SENA 

Laurence Le Bouhellec 

 

 

No hay, probablemente, un siglo que haya redibujado de manera tan brutal la cartografía del quehacer artístico, más que el pasado, con, por ejemplo, la inclusión de cualquier tipo de materiales y técnicas hasta las travesías duchampianas, la potencialización de nuevos géneros de producción de imágenes con el desarrollo del net art y la video instalación o el surgimiento del performance. A todos estos replanteamientos afectando directamente las características de la imagen estática o en movimiento, cabe agregar los préstamos voluntarios realizados en los archivos de una historia del arte que, apenas escrita, se vuelve a escribir una y otra vez: es Pablo Picasso ajustando cuentas con Las Meninas de Diego Velázquez, o Francis Bacon apropiándose del famoso Retrato del Papa Inocencio X, del mismo Velázquez.  

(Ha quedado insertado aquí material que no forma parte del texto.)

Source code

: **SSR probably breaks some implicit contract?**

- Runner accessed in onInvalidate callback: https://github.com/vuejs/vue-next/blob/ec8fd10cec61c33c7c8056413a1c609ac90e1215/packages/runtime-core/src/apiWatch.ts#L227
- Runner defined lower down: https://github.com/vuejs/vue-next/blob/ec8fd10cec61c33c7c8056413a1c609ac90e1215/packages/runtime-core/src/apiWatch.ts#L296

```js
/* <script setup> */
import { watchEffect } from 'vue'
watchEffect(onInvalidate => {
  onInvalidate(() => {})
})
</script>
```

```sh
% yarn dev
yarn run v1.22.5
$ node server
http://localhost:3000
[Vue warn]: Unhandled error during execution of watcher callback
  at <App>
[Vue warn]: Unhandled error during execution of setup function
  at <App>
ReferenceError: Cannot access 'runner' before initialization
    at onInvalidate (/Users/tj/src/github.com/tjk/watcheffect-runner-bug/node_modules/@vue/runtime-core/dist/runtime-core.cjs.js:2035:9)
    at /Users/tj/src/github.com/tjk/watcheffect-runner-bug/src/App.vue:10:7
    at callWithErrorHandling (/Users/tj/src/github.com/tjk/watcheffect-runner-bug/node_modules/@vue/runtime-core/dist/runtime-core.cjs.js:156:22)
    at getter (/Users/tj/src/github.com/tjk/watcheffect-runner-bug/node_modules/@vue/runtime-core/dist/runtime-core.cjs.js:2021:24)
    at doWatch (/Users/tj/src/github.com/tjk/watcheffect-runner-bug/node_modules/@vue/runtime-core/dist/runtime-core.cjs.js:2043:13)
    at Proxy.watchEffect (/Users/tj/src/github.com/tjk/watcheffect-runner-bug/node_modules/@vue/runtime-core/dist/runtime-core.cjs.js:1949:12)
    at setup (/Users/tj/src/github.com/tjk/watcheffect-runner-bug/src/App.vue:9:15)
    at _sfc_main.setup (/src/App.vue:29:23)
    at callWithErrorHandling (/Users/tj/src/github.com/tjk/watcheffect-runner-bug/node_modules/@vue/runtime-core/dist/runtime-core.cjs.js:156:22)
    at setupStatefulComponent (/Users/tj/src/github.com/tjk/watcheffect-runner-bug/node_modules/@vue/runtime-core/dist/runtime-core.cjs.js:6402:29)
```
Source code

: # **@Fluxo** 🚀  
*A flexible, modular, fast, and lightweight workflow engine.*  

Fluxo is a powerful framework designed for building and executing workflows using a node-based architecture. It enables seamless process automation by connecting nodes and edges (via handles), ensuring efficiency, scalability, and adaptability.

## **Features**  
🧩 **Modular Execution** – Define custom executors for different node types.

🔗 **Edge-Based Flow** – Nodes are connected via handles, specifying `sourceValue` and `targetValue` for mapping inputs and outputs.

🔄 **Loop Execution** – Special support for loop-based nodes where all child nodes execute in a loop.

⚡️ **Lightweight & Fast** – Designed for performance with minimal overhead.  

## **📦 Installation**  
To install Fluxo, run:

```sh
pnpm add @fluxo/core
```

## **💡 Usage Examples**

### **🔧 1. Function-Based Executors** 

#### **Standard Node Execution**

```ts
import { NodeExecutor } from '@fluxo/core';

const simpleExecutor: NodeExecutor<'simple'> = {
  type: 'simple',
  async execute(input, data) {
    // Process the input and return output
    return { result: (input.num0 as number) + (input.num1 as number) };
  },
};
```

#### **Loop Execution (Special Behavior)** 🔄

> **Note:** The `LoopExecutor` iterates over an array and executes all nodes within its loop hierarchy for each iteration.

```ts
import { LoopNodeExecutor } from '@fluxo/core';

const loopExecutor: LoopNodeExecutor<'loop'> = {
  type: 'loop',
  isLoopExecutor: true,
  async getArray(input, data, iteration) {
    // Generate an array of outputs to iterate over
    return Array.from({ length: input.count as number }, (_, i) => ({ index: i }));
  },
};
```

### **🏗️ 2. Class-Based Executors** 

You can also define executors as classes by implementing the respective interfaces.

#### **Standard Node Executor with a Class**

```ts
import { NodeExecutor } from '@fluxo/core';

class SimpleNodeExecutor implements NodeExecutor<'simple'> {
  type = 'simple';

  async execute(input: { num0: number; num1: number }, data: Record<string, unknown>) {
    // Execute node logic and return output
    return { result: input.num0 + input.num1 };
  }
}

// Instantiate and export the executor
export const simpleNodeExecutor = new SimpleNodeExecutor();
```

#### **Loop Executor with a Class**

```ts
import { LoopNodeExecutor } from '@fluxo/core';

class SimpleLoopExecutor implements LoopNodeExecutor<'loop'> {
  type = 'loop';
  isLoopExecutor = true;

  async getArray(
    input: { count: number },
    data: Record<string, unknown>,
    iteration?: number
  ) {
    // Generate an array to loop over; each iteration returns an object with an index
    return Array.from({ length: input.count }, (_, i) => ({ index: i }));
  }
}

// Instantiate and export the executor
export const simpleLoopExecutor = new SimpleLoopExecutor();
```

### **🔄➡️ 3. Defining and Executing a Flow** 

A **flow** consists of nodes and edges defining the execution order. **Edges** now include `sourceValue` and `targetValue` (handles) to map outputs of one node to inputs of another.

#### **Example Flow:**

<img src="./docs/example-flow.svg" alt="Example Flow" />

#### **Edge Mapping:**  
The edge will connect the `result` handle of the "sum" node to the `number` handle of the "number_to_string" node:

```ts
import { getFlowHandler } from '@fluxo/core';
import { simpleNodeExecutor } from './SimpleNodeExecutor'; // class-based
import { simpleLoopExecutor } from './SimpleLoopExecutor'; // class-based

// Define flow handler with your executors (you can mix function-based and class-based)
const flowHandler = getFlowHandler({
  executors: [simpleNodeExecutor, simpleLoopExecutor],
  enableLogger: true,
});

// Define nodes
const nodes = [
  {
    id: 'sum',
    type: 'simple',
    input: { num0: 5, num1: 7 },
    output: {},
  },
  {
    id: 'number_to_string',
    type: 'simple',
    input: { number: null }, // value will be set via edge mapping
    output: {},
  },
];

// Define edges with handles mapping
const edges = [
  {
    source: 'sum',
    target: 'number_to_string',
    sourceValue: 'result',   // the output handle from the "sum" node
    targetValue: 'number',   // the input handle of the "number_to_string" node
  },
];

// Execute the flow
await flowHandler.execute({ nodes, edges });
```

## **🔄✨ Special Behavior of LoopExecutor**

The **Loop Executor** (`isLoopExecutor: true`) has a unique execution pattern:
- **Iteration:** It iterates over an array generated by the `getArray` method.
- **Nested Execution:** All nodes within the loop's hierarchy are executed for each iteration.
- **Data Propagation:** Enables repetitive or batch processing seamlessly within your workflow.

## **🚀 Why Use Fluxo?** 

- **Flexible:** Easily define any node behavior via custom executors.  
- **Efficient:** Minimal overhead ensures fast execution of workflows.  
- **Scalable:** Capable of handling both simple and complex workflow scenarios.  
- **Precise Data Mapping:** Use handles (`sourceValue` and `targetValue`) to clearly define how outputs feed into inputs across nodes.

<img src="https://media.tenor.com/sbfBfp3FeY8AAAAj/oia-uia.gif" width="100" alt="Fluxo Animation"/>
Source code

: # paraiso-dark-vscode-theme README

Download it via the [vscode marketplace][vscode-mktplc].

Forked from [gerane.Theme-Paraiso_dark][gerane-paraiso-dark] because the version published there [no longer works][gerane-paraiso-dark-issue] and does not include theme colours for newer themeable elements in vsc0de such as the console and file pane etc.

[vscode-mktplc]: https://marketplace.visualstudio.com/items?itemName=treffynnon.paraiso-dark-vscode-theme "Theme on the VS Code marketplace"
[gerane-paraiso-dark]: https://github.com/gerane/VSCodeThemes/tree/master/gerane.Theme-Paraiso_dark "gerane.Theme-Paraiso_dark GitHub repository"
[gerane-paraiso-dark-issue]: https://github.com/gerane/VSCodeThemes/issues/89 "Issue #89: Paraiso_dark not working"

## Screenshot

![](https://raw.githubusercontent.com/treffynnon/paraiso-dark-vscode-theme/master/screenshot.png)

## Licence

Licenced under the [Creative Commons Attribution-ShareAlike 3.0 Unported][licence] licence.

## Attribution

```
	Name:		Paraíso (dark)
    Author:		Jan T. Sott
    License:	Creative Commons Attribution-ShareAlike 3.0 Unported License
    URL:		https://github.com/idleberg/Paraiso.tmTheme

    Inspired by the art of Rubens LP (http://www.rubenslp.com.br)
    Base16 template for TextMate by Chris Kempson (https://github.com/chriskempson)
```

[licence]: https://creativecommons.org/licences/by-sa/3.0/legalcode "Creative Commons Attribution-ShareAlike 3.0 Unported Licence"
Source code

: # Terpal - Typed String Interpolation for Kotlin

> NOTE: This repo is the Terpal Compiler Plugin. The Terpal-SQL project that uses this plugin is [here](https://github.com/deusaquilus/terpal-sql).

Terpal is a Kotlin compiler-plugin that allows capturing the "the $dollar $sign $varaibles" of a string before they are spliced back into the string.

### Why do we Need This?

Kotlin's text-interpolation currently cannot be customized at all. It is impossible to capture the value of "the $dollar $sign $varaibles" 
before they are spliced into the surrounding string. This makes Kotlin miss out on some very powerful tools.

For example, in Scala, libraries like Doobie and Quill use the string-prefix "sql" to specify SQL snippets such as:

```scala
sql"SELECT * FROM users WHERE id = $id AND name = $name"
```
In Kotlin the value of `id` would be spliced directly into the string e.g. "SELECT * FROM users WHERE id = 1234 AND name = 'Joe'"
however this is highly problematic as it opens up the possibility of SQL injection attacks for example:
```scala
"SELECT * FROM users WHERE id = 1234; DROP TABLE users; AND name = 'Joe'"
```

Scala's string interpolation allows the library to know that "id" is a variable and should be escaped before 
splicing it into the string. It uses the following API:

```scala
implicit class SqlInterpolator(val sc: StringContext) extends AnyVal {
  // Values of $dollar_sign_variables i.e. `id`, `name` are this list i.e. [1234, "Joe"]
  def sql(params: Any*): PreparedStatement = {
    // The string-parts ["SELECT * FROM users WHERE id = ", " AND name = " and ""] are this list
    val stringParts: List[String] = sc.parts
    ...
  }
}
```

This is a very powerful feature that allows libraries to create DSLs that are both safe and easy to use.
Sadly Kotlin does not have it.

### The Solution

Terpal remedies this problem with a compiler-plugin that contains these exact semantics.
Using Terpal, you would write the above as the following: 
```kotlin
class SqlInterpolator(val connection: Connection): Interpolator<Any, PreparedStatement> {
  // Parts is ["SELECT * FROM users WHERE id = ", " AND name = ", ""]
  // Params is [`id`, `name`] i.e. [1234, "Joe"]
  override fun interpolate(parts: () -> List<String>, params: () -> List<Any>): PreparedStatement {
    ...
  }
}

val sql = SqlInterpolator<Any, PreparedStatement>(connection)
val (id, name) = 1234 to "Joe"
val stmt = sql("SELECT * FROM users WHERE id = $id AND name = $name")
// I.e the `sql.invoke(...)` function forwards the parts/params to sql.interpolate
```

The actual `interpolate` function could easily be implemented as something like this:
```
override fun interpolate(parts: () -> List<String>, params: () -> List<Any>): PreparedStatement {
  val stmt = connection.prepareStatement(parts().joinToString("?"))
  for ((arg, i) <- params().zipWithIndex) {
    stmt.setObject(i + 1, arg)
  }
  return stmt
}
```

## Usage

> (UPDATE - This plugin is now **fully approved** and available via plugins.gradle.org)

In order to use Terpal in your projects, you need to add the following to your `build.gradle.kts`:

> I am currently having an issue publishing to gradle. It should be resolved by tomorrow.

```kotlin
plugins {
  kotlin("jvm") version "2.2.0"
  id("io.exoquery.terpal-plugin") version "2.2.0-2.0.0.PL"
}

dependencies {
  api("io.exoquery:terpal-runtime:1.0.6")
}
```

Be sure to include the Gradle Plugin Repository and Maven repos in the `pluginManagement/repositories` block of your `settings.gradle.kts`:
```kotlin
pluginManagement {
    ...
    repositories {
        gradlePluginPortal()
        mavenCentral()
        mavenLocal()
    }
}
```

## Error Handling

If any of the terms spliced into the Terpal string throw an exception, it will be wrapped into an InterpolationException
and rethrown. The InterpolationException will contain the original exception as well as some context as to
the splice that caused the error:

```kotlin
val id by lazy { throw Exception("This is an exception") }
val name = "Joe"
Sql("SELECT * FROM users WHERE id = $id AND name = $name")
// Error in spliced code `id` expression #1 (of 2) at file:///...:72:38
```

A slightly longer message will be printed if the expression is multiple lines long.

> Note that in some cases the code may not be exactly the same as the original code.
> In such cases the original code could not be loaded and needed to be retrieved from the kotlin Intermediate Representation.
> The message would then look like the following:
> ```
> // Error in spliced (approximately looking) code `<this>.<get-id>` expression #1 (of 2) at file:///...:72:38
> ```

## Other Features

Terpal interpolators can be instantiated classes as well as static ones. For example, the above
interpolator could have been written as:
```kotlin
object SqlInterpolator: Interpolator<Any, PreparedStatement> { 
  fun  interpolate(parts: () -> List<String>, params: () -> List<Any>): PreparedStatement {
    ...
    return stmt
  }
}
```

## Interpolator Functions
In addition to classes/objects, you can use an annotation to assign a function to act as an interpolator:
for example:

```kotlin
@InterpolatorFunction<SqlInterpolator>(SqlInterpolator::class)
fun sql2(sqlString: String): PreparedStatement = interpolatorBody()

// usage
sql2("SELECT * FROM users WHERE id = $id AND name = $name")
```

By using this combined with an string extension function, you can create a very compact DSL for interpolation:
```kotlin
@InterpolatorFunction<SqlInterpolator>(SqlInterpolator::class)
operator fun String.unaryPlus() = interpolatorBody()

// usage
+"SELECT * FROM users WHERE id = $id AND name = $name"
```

Hasta el inicio de la segunda mitad del siglo XX, aquellas relecturas solían afectar de manera preferente las obras pictóricas paradigmáticas del arte considerado culto. Sin embargo, desde Nueva York, un puño de jóvenes dio un giro inesperado al proceso, al ceder el papel protagónico de sus imágenes a la iconografía de la cultura comercial local: latas de sopa, cajas de jabón, frascos de salsa cátsup, botellas de coca cola o hot dogs irrumpieron de repente en la gráfica y los lienzos. Y así como Marcel Duchamp, a principios del siglo XX, había sugerido que un urinario, una rueda de bicicleta o un porta-botellas bien podían llegar a ser considerados obras de arte, Roy Lichtenstein, en los sesenta, se dedicó a desdibujar las históricas fronteras entre arte legítimo y arte popular, al apropiarse del trabajo de los ilustradores de cómics. 

Después de seleccionar la ilustración que más le había llamado la atención, Lichtenstein la copiaba a mano, modificando su composición, borrando eventualmente determinados detalles considerados superfluos y ajustando la escala de los componentes iconográficos seleccionados, acorde con el tamaño de la imagen final que deseaba obtener, a menudo de gran formato. Este meticuloso proceso incluía también una reducción de la paleta de colores a primarios saturados y la inclusión de patrones de puntos Ben-Day, llamados así en honor a su inventor, el ilustrador e impresor norteamericano Benjamin Henry Day, Jr. Aquel último procedimiento, en resonancia directa con la industrialización y masificación de la cultura popular, fue su sello personal. Los pintaba a mano ayudándose con una plantilla y un pincel pequeño. 

Si bien Roy Lichtenstein se convirtió pronto en el segundo pintor del pop art más famoso del mundo después de Andy Warhol, numerosos son hasta la fecha sus detractores. Muchos críticos lo consideran un simple plagiario. Por otra parte, y aun cuando se llega a argumentar que él logró que se prestara una mayor atención a un tipo de producción simbólicamente muy apartada del ámbito del arte culto, el simple hecho de que sus imágenes se pudiesen cotizar en millones de dólares al gozar del privilegio de obra artística, y que las originales sigan sin posibilidad de valor agregado, no ha hecho más que ampliar la brecha. En 1964, invitado a una reunión de la Sociedad Nacional de Caricaturistas, para su defensa, solamente comento que era “un tipo que se gana la vida”.